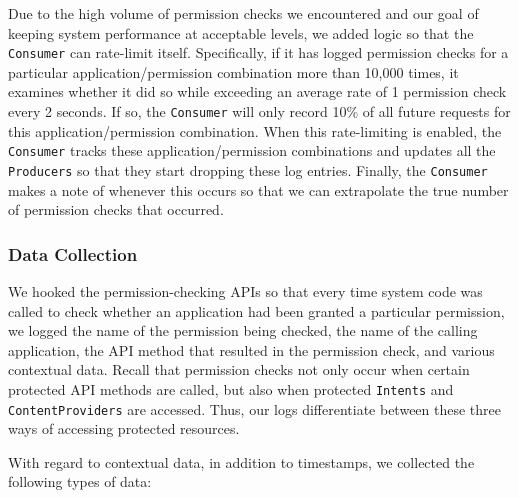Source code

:\documentclass[letterpaper,twocolumn,10pt]{article}
\begin{document}
Due to the high volume of permission checks we encountered and our goal of keeping system performance at acceptable levels, we added logic so that the {\tt Consumer} can rate-limit itself. Specifically, if it has logged permission checks for a particular application/permission combination more than 10,000 times, it examines whether it did so while exceeding an average rate of 1 permission check every 2 seconds. If so, the {\tt Consumer} will only record 10\% of all future requests for this application/permission combination. When this rate-limiting is enabled, the {\tt Consumer} tracks these application/permission combinations and updates all the {\tt Producers} so that they start dropping these log entries. Finally, the {\tt Consumer} makes a note of whenever this occurs so that we can extrapolate the true number of permission checks that occurred.
 
 







\subsubsection{Data Collection}
\label{sec:collection}

We hooked the permission-checking APIs so that every time system code was called to check whether an application had been granted a particular permission, we logged the name of the permission being checked, the name of the calling application, the API method that resulted in the permission check, and various contextual data. Recall that permission checks not only occur when certain protected API methods are called, but also when protected {\tt Intents} and {\tt ContentProviders} are accessed. Thus, our logs differentiate between these three ways of accessing protected resources.



With regard to contextual data, in addition to timestamps, we collected the following types of data:
\end{document}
------------------------------
Copy each line of the listing that holds the word "check".

Due to the high volume of permission checks we encountered and our goal of keeping system performance at acceptable levels, we added logic so that the {\tt Consumer} can rate-limit itself. Specifically, if it has logged permission checks for a particular application/permission combination more than 10,000 times, it examines whether it did so while exceeding an average rate of 1 permission check every 2 seconds. If so, the {\tt Consumer} will only record 10\% of all future requests for this application/permission combination. When this rate-limiting is enabled, the {\tt Consumer} tracks these application/permission combinations and updates all the {\tt Producers} so that they start dropping these log entries. Finally, the {\tt Consumer} makes a note of whenever this occurs so that we can extrapolate the true number of permission checks that occurred.
We hooked the permission-checking APIs so that every time system code was called to check whether an application had been granted a particular permission, we logged the name of the permission being checked, the name of the calling application, the API method that resulted in the permission check, and various contextual data. Recall that permission checks not only occur when certain protected API methods are called, but also when protected {\tt Intents} and {\tt ContentProviders} are accessed. Thus, our logs differentiate between these three ways of accessing protected resources.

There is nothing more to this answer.